Der Jakobsweg ist ein Dauerbrenner. Nur so lässt sich der tolle Besuch bei den 90. Weidener Filmgesprächen am Mittwochabend im "Neue Welt Kinocenter" erklären. Filmemacherin Gabi Röhrl war drei Mal auf dem Camino unterwegs, erstmals 2011. Aus ihren letzten beiden Pilgerwanderungen, jeweils im Mai/Juni 2018 und 2019, schnitt sie "aus unfassbar vielem Material" ihren preisgekrönten Film "Nur die Füße tun mir leid". Der Weg könne süchtig machen, sagte sie.
Ob Hape Kerkelings 2006 veröffentlichtes Buch "Ich bin dann mal weg" der Auslöser für ihre erste Pilgerreise war, ließ Röhrl unerwähnt. "Aber ich habe Hape Kerkeling verflucht. Der hat doch nur Märchenstunden beschrieben, die es nicht gibt." Vorwürfe machen wolle sie ihm nicht. "Ich bin halt etwas später bei mir angekommen. Bei Hape war das vielleicht früher." Denn Pilgern sei eine individuelle Sache. Es seien Grenzsituationen, die das Wandern auf dem Camino so besonders machten.
Während ihrer fünfwöchigen Auszeit interviewte sie viele Mitpilger. Eine der wichtigsten Botschaften war: "Es reicht nicht über etwas nachzudenken. Du musst es tun." Wer den Jakobsweg einmal gegangen sei, sei hinterher nicht mehr der Alte. Aus den vielen Kontakten von unterwegs entstünden oft lebenslange Freundschaften. "Der Weg ist ein Spiegel des Lebens", philosophierte der Pilgerbeauftragte der Evangelischen Landeskirche, Michael Kaminski ("bin schon 18000 Kilometer gepilgert"), der sich als großer Fan von Pilgerherbergen darstellte. Über die Art der Unterbringung könne man nämlich geteilter Meinung sein.
"In den Herbergen erlebt man das Miteinander. Dort entsteht die Pilgergemeinschaft." Zwischen 5 und 15 Euro koste das pro Nacht und schone den Geldbeutel. Natürlich sei es jedem freigestellt, ins Hotel zu ziehen.

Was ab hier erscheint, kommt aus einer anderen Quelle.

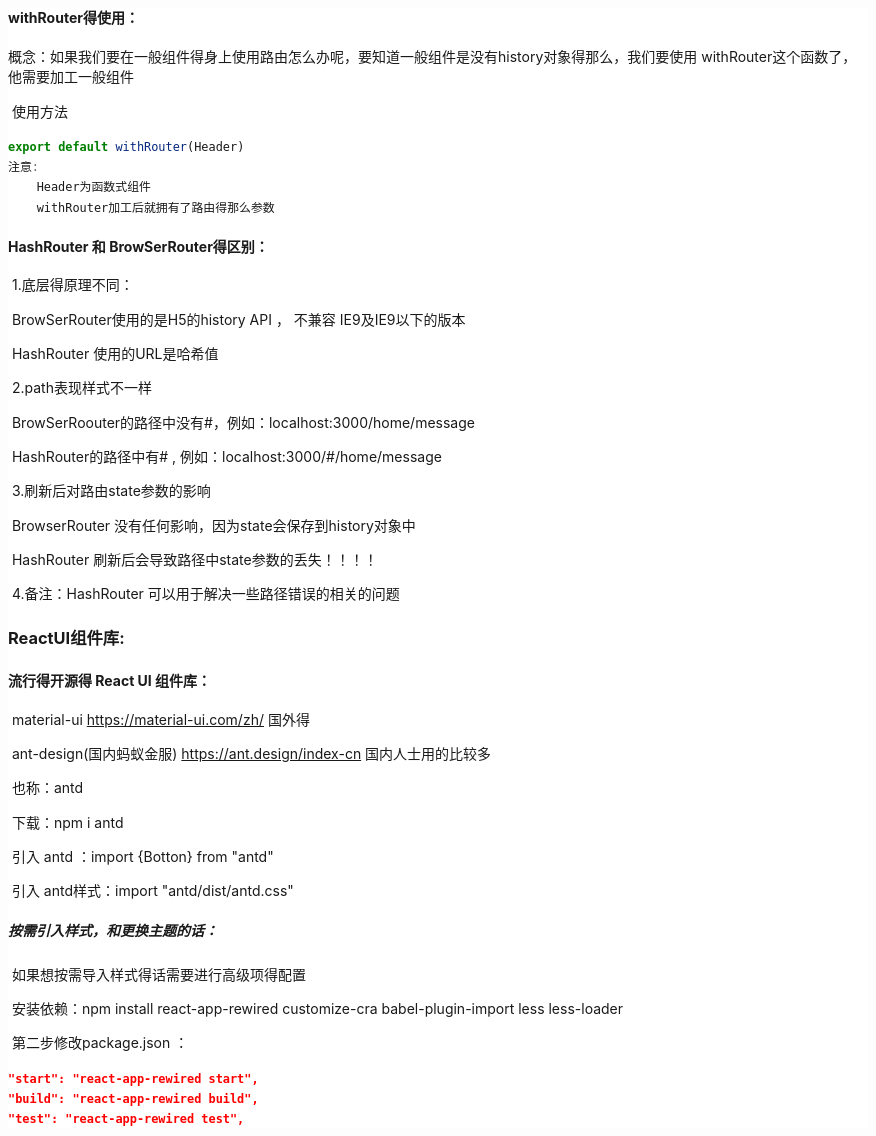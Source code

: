 #### withRouter得使用：

​	概念：如果我们要在一般组件得身上使用路由怎么办呢，要知道一般组件是没有history对象得那么，我们要使用 withRouter这个函数了，他需要加工一般组件

​	使用方法

```jsx
export default withRouter(Header)
注意:
	Header为函数式组件
	withRouter加工后就拥有了路由得那么参数
```

#### HashRouter 和 BrowSerRouter得区别：

​	1.底层得原理不同：

​		BrowSerRouter使用的是H5的history API ， 不兼容 IE9及IE9以下的版本

​		HashRouter 使用的URL是哈希值

​	2.path表现样式不一样

​		BrowSerRoouter的路径中没有#，例如：localhost:3000/home/message

​		HashRouter的路径中有# , 例如：localhost:3000/#/home/message

​	3.刷新后对路由state参数的影响

​		BrowserRouter 没有任何影响，因为state会保存到history对象中

​		HashRouter 刷新后会导致路径中state参数的丢失！！！！

​	4.备注：HashRouter 可以用于解决一些路径错误的相关的问题

### ReactUI组件库:

#### 	流行得开源得 React UI 组件库：

​		material-ui		https://material-ui.com/zh/		国外得

​		ant-design(国内蚂蚁金服)	https://ant.design/index-cn 国内人士用的比较多

​			也称：antd 

​		下载：npm i antd 

​		引入 antd ：import {Botton} from "antd"

​		引入 antd样式：import "antd/dist/antd.css"

##### 		按需引入样式，和更换主题的话：

​			如果想按需导入样式得话需要进行高级项得配置

​			安装依赖：npm install react-app-rewired  customize-cra  babel-plugin-import  less less-loader

​			第二步修改package.json ：

```json
"start": "react-app-rewired start",
"build": "react-app-rewired build",
"test": "react-app-rewired test",
```
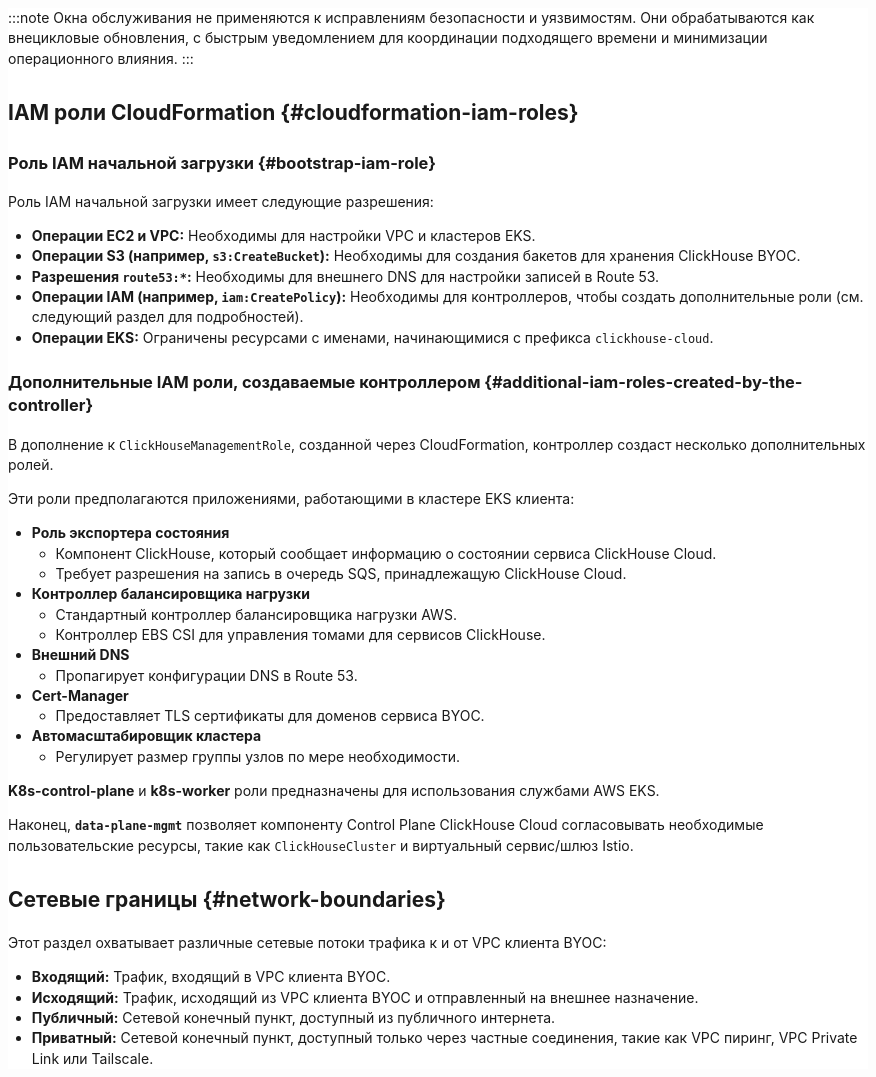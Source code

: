 :::note
Окна обслуживания не применяются к исправлениям безопасности и уязвимостям. Они обрабатываются как внецикловые обновления, с быстрым уведомлением для координации подходящего времени и минимизации операционного влияния.
:::

## IAM роли CloudFormation {#cloudformation-iam-roles}

### Роль IAM начальной загрузки {#bootstrap-iam-role}

Роль IAM начальной загрузки имеет следующие разрешения:

- **Операции EC2 и VPC:** Необходимы для настройки VPC и кластеров EKS.
- **Операции S3 (например, `s3:CreateBucket`):** Необходимы для создания бакетов для хранения ClickHouse BYOC.
- **Разрешения `route53:*`:** Необходимы для внешнего DNS для настройки записей в Route 53.
- **Операции IAM (например, `iam:CreatePolicy`):** Необходимы для контроллеров, чтобы создать дополнительные роли (см. следующий раздел для подробностей).
- **Операции EKS:** Ограничены ресурсами с именами, начинающимися с префикса `clickhouse-cloud`.

### Дополнительные IAM роли, создаваемые контроллером {#additional-iam-roles-created-by-the-controller}

В дополнение к `ClickHouseManagementRole`, созданной через CloudFormation, контроллер создаст несколько дополнительных ролей.

Эти роли предполагаются приложениями, работающими в кластере EKS клиента:
- **Роль экспортера состояния**
  - Компонент ClickHouse, который сообщает информацию о состоянии сервиса ClickHouse Cloud.
  - Требует разрешения на запись в очередь SQS, принадлежащую ClickHouse Cloud.
- **Контроллер балансировщика нагрузки**
  - Стандартный контроллер балансировщика нагрузки AWS.
  - Контроллер EBS CSI для управления томами для сервисов ClickHouse.
- **Внешний DNS**
  - Пропагирует конфигурации DNS в Route 53.
- **Cert-Manager**
  - Предоставляет TLS сертификаты для доменов сервиса BYOC.
- **Автомасштабировщик кластера**
  - Регулирует размер группы узлов по мере необходимости.

**K8s-control-plane** и **k8s-worker** роли предназначены для использования службами AWS EKS.

Наконец, **`data-plane-mgmt`** позволяет компоненту Control Plane ClickHouse Cloud согласовывать необходимые пользовательские ресурсы, такие как `ClickHouseCluster` и виртуальный сервис/шлюз Istio.

## Сетевые границы {#network-boundaries}

Этот раздел охватывает различные сетевые потоки трафика к и от VPC клиента BYOC:

- **Входящий:** Трафик, входящий в VPC клиента BYOC.
- **Исходящий:** Трафик, исходящий из VPC клиента BYOC и отправленный на внешнее назначение.
- **Публичный:** Сетевой конечный пункт, доступный из публичного интернета.
- **Приватный:** Сетевой конечный пункт, доступный только через частные соединения, такие как VPC пиринг, VPC Private Link или Tailscale.
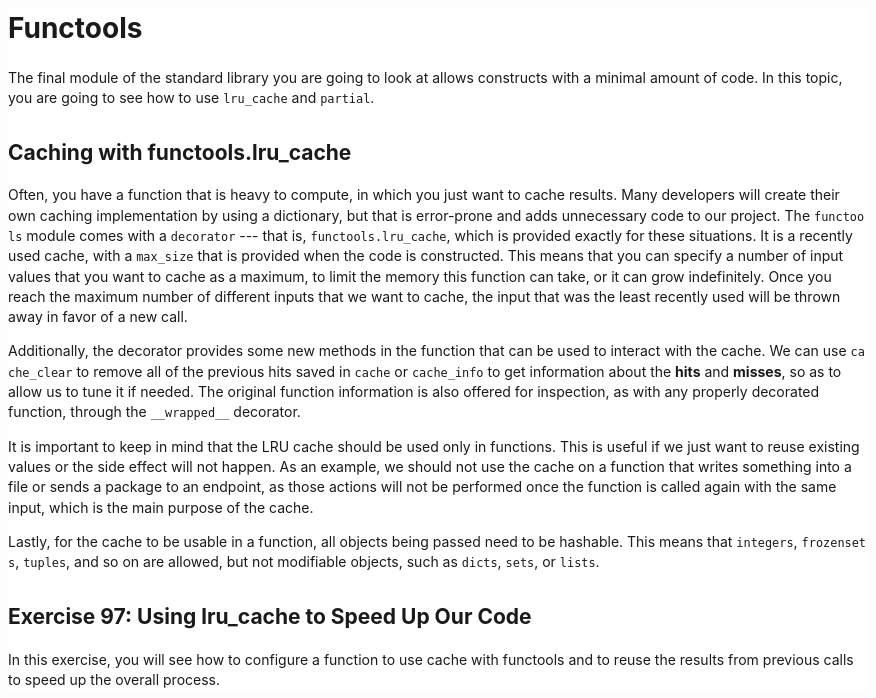 
Functools
=========


The final module of the standard library you are going to look at allows
constructs with a minimal amount of code. In this topic, you are going
to see how to use `lru_cache` and `partial`.


Caching with functools.lru\_cache
---------------------------------

Often, you have a function that is heavy to compute, in which you just
want to cache results. Many developers will create their own caching
implementation by using a dictionary, but that is error-prone and adds
unnecessary code to our project. The `functools` module comes
with a `decorator` --- that is,
`functools.lru_cache`, which is provided exactly for these
situations. It is a recently used cache, with a `max_size`
that is provided when the code is constructed. This means that you can
specify a number of input values that you want to cache as a maximum, to
limit the memory this function can take, or it can grow indefinitely.
Once you reach the maximum number of different inputs that we want to
cache, the input that was the least recently used will be thrown away in
favor of a new call.

Additionally, the decorator provides some new methods in the function
that can be used to interact with the cache. We can use
`cache_clear` to remove all of the previous hits saved in
`cache` or `cache_info` to get information about the
**hits** and **misses**, so as to allow us to tune it if needed. The
original function information is also offered for inspection, as with
any properly decorated function, through the `__wrapped__`
decorator.

It is important to keep in mind that the LRU cache should be used only
in functions. This is useful if we just want to reuse existing values or
the side effect will not happen. As an example, we should not use the
cache on a function that writes something into a file or sends a package
to an endpoint, as those actions will not be performed once the function
is called again with the same input, which is the main purpose of the
cache.

Lastly, for the cache to be usable in a function, all objects being
passed need to be hashable. This means that `integers`,
`frozensets`, `tuples`, and so on are allowed, but
not modifiable objects, such as `dicts`, `sets`, or
`lists`.


Exercise 97: Using lru\_cache to Speed Up Our Code
--------------------------------------------------

In this exercise, you will see how to configure a function to use cache
with functools and to reuse the results from previous calls to speed up
the overall process.

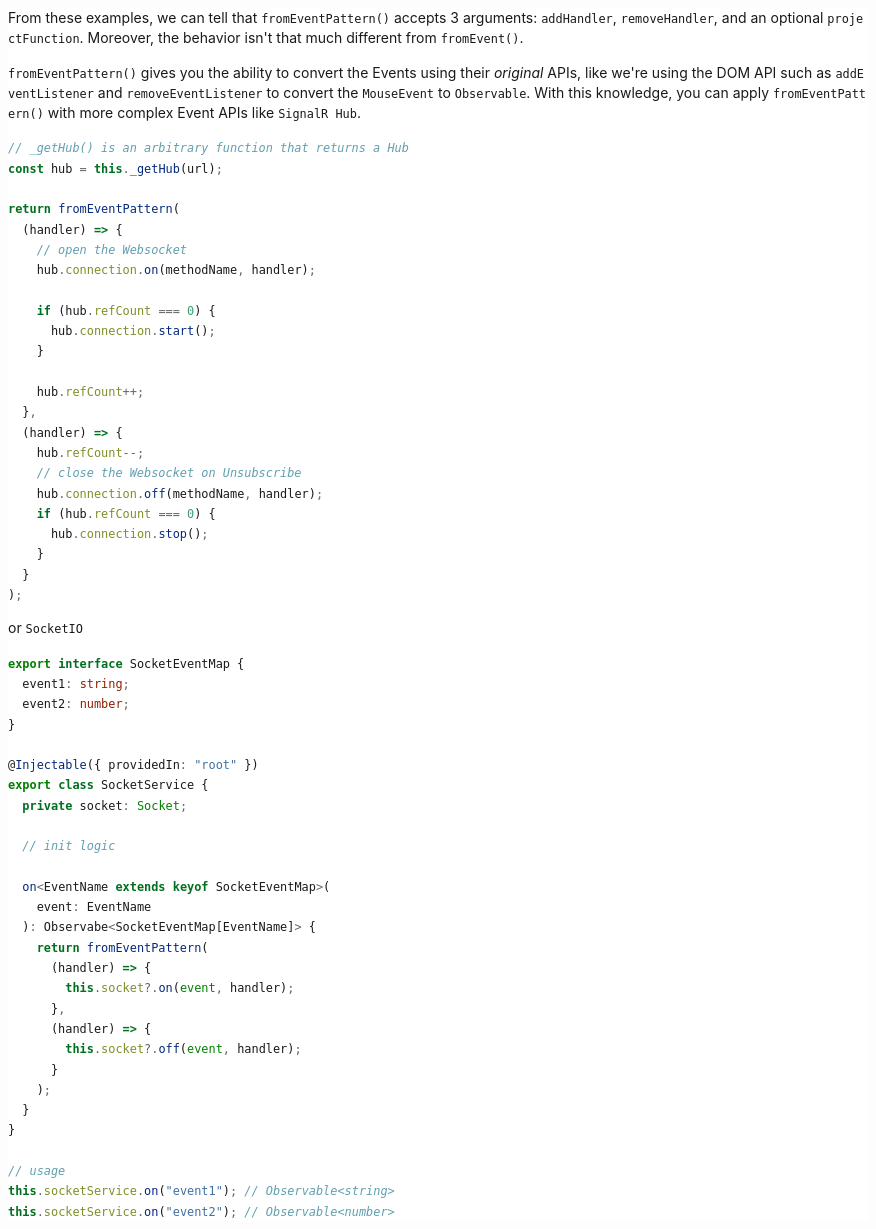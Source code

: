 From these examples, we can tell that `fromEventPattern()` accepts 3 arguments: `addHandler`, `removeHandler`, and an optional `projectFunction`. Moreover, the behavior isn't that much different from `fromEvent()`.

`fromEventPattern()` gives you the ability to convert the Events using their _original_ APIs, like we're using the DOM API such as `addEventListener` and `removeEventListener` to convert the `MouseEvent` to `Observable`. With this knowledge, you can apply `fromEventPattern()` with more complex Event APIs like `SignalR Hub`.

```ts
// _getHub() is an arbitrary function that returns a Hub
const hub = this._getHub(url);

return fromEventPattern(
  (handler) => {
    // open the Websocket
    hub.connection.on(methodName, handler);

    if (hub.refCount === 0) {
      hub.connection.start();
    }

    hub.refCount++;
  },
  (handler) => {
    hub.refCount--;
    // close the Websocket on Unsubscribe
    hub.connection.off(methodName, handler);
    if (hub.refCount === 0) {
      hub.connection.stop();
    }
  }
);
```

or `SocketIO`

```ts
export interface SocketEventMap {
  event1: string;
  event2: number;
}

@Injectable({ providedIn: "root" })
export class SocketService {
  private socket: Socket;

  // init logic

  on<EventName extends keyof SocketEventMap>(
    event: EventName
  ): Observabe<SocketEventMap[EventName]> {
    return fromEventPattern(
      (handler) => {
        this.socket?.on(event, handler);
      },
      (handler) => {
        this.socket?.off(event, handler);
      }
    );
  }
}

// usage
this.socketService.on("event1"); // Observable<string>
this.socketService.on("event2"); // Observable<number>
```
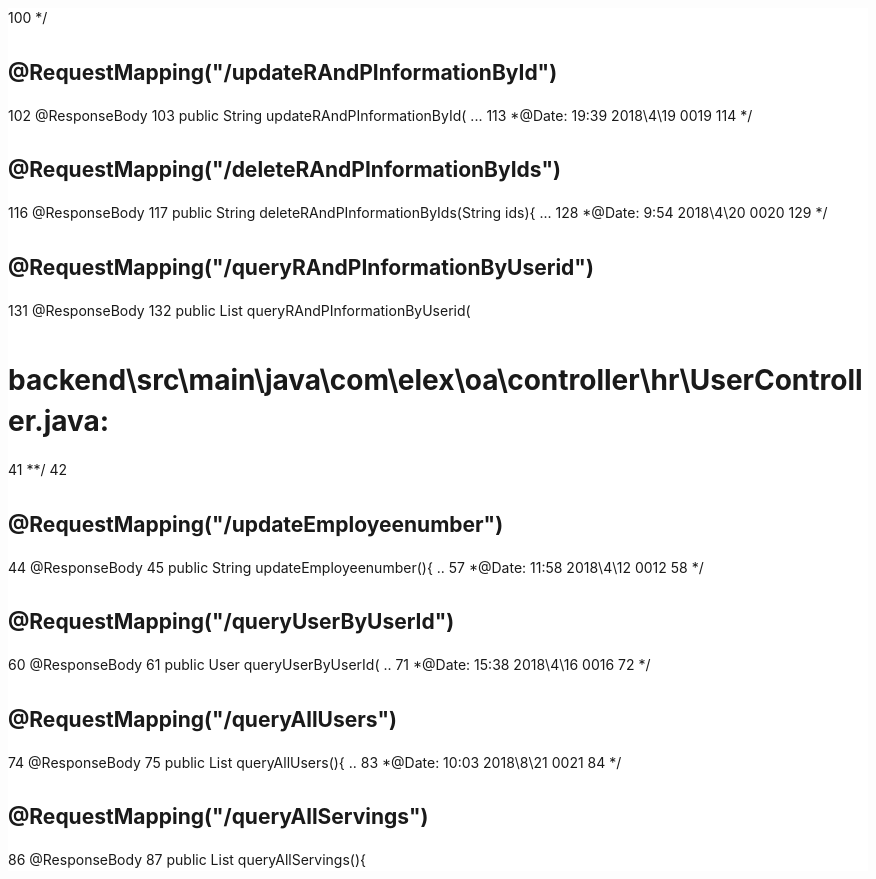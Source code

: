   100       */
##    @RequestMapping("/updateRAndPInformationById")
  102      @ResponseBody
  103      public String updateRAndPInformationById(
  ...
  113       *@Date: 19:39 2018\4\19 0019
  114       */
##    @RequestMapping("/deleteRAndPInformationByIds")
  116      @ResponseBody
  117      public String deleteRAndPInformationByIds(String ids){
  ...
  128       *@Date: 9:54 2018\4\20 0020
  129       */
##    @RequestMapping("/queryRAndPInformationByUserid")
  131      @ResponseBody
  132      public List<RAndPInformation> queryRAndPInformationByUserid(

# backend\src\main\java\com\elex\oa\controller\hr\UserController.java:
   41       **/
   42  
##   @RequestMapping("/updateEmployeenumber")
   44      @ResponseBody
   45      public String updateEmployeenumber(){
   ..
   57       *@Date: 11:58 2018\4\12 0012
   58       */
##   @RequestMapping("/queryUserByUserId")
   60      @ResponseBody
   61      public User queryUserByUserId(
   ..
   71       *@Date: 15:38 2018\4\16 0016
   72       */
##   @RequestMapping("/queryAllUsers")
   74      @ResponseBody
   75      public List<User> queryAllUsers(){
   ..
   83       *@Date: 10:03 2018\8\21 0021
   84       */
##   @RequestMapping("/queryAllServings")
   86      @ResponseBody
   87      public List<PersonalInformation> queryAllServings(){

Der Jakobsweg müsse nicht unbedingt im mittelalterlichen Örtchen Saint-Jean-Pied-de-Port am französischen Fuß der Pyrenäen beginnen. "Der Jakobsweg beginnt auch an der eigenen Haustür und führt dann nach Santiago de Compostela." Man müsse nicht christlichen Glaubens sein. Auf dem Camino seien alle Nationalitäten und Religionen unterwegs.
Betrachte man mittelalterliche Karten, ähnle der Jakobsweg einem Spinnennetz, das das heutige Europa zeigt. "Der Jakobsweg hat Europa geprägt", ist sich Röhrl sicher. Nicht jeder pilgere aus religiösen Gründen. Es gebe viele, die machten sich einen Sport daraus. Andere seien auf einem Selbstfindungstrip. 2008 waren 125.000 Menschen auf dem Camino unterwegs. 2018 bereits 300.000. Eigenartig sei das schon, sagte Bettina Hahn von der Evangelischen Erwachsenenbildung. "Wir haben ziemlich viele Kirchenaustritte, aber das Pilgern nimmt zu." Ihr persönlich hätten die drei Pilgerreisen viel gebracht, räumte Röhrl ein. "Sie haben mich gelehrt, wieder den Blick auf die einfachen Dinge zu richten."